William Roper, director of the Pentagon’s Office of Strategic Capabilities, is aware of this, and has spoken about this digital arsenal at a recent Air Force Association conference. According to Roper, warring states will not spend the first few days of conflict deploying aircraft or tanks, but rather will invest in deep learning techniques and “data reconnaissance, so that our learning system gets smarter than the enemy’s”.

For Roper, his country’s most valuable resource is the digital information that it produces and collects in abundance. The data comes from aircraft, satellites, and other sensors that monitor activities related to the performance of machines or the success of military missions. These are the instruments that defense departments will use to monitor and confront rivals.

Airborne Spies, or Spies that Fly

In the future, drones will continually exchange data with each other and with the base of operations, and missiles will be able to learn to adapt to their environment and change targets if necessary. Thus, algorithms and artificial intelligence will become the true winged threat. In the Pentagon they already have a program in place to carry out research in this area: Perdix, a project to develop swarms of intelligent drones.

But even before the conflict itself takes place, digital tools will allow the enemy to be known and damaged, often from a point of anonymity. Renowned Finnish security expert Mikko Hypponen agrees with Roper that “cyberwarfare” will become commonplace. And there is no need to hold our breath for relevant examples.

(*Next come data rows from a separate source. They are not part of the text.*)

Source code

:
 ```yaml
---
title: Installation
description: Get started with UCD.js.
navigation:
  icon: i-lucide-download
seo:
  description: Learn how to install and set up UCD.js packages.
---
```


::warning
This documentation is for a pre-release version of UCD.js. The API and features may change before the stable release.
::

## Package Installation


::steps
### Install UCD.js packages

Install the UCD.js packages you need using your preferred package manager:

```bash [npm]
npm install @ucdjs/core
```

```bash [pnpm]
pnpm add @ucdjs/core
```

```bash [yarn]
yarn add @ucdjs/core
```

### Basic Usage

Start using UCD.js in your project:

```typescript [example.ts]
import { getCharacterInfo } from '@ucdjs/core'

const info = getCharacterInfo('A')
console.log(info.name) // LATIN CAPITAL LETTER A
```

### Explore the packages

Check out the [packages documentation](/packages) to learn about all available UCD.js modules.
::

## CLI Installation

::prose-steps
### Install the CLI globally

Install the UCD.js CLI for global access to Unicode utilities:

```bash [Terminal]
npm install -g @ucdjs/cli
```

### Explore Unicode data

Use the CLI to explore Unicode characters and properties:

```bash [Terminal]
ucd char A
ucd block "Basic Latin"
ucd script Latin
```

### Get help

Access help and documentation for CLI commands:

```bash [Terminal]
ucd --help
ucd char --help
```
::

Governments are already using malware as a weapon against other states, as was the case in Iran. According to an anonymous member of the US military, the United States used Stuxnet to carry out an act of cyber-sabotage against Iran’s nuclear program.

On another front, Fancy Bear, a group of cybercriminals that the United States has linked to the Russian military intelligence service, allegedly had a role in Ukraine’s civil war. They were apparently responsible for slipping malware into an Android application used by Ukrainian soldiers, which allowed their enemies to geolocalize their artillery units.

Also in Ukraine an alleged attack on the Kiev power grid is being investigated. It is suspected that a Trojan infected communications systems and the country’s power grid. According to Hypponen, the cyber-arms race has already begun and is likely to last for decades, and will have more impact than we tend to think. Far from affecting only soldiers and politicians, cutting off power grids leaves an entire population without electricity.

And with the advent of the Internet of Things, citizens will be increasingly vulnerable to all types of cyberattacks. A good example is ransomware, which has already affected Smart TVs and is the perfect candidate to hijack self-driving cars, asking for a ransom to return the vehicle to its rightful owner.